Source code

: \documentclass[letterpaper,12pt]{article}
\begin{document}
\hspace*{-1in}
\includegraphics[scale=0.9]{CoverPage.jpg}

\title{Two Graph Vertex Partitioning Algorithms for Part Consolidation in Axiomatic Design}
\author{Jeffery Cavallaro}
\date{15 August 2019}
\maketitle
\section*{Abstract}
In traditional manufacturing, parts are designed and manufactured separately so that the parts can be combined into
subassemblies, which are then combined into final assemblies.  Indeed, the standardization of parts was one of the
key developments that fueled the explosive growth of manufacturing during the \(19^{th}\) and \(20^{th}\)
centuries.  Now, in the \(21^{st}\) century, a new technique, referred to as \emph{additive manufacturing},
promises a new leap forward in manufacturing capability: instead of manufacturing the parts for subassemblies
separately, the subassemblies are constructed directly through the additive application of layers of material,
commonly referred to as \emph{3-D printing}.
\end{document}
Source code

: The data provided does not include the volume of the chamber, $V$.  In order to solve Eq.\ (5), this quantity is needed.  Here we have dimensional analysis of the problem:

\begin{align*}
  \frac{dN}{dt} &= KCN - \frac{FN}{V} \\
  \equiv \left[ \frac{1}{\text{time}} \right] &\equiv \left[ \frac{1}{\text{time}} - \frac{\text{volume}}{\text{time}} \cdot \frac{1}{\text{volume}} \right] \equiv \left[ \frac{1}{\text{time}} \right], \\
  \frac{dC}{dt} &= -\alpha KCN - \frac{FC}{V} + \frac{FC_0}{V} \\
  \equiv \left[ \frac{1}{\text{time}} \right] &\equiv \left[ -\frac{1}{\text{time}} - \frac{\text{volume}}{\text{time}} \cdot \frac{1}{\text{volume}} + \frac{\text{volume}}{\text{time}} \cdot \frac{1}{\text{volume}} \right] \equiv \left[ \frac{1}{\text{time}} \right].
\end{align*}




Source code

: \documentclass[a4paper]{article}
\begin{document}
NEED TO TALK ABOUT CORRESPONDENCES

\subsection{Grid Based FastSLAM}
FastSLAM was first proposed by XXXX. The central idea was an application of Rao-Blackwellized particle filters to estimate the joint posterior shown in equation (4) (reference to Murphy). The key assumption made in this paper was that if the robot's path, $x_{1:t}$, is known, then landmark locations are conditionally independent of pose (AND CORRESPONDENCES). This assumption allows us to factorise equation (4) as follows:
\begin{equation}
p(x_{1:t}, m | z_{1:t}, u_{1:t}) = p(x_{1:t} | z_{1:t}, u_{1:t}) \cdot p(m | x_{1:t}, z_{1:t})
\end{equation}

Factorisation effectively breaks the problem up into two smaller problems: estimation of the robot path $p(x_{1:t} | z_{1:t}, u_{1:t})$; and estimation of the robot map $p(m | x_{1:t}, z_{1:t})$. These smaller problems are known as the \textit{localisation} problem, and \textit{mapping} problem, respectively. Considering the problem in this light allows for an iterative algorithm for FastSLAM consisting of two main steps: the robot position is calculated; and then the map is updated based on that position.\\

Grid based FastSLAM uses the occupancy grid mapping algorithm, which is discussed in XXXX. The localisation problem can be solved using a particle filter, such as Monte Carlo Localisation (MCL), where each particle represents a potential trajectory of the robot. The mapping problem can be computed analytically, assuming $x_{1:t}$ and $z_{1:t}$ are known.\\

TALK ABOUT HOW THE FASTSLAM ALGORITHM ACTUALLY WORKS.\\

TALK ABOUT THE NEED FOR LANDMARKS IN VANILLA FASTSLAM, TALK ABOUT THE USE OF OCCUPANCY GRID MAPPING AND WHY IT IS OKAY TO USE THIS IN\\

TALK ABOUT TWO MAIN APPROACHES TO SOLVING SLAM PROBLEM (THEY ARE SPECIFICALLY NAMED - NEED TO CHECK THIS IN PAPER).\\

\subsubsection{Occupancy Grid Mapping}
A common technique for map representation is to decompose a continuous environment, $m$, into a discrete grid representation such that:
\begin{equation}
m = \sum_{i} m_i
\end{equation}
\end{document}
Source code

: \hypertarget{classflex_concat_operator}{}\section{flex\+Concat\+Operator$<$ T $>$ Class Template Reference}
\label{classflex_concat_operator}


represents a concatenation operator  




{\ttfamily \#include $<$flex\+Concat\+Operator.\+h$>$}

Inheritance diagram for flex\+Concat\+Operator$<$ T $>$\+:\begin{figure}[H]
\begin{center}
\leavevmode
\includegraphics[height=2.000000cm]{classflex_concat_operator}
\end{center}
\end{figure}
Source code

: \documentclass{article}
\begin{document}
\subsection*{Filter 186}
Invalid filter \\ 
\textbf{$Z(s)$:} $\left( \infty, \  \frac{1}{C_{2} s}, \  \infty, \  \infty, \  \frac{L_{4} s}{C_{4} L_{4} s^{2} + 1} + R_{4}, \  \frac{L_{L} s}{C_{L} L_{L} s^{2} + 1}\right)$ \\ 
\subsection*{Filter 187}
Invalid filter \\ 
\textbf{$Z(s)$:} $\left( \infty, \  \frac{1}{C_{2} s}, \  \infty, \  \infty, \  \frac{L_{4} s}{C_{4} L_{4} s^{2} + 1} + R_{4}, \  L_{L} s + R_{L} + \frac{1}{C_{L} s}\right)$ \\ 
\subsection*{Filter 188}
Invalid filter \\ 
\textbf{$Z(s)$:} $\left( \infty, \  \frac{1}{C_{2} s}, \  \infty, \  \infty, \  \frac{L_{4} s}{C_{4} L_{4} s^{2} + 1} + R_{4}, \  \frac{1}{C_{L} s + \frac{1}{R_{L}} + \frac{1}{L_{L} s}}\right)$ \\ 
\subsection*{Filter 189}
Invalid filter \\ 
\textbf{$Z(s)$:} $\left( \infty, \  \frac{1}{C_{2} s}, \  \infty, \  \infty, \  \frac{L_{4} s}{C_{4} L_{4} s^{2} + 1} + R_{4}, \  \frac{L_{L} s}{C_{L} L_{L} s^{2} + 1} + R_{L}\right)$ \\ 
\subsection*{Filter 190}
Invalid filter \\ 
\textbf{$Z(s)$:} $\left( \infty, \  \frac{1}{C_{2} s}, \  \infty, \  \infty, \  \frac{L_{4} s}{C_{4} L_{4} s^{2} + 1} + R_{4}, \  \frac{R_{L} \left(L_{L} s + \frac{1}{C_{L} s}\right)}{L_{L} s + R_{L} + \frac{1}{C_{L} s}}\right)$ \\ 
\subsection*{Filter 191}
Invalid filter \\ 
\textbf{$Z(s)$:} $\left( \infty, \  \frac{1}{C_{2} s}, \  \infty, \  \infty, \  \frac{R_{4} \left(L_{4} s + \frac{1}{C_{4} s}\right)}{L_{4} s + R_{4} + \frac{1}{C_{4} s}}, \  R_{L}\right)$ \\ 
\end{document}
--
What needs to be done –
Number of lines above that include "emph": state it and nothing else.

Task answer –
2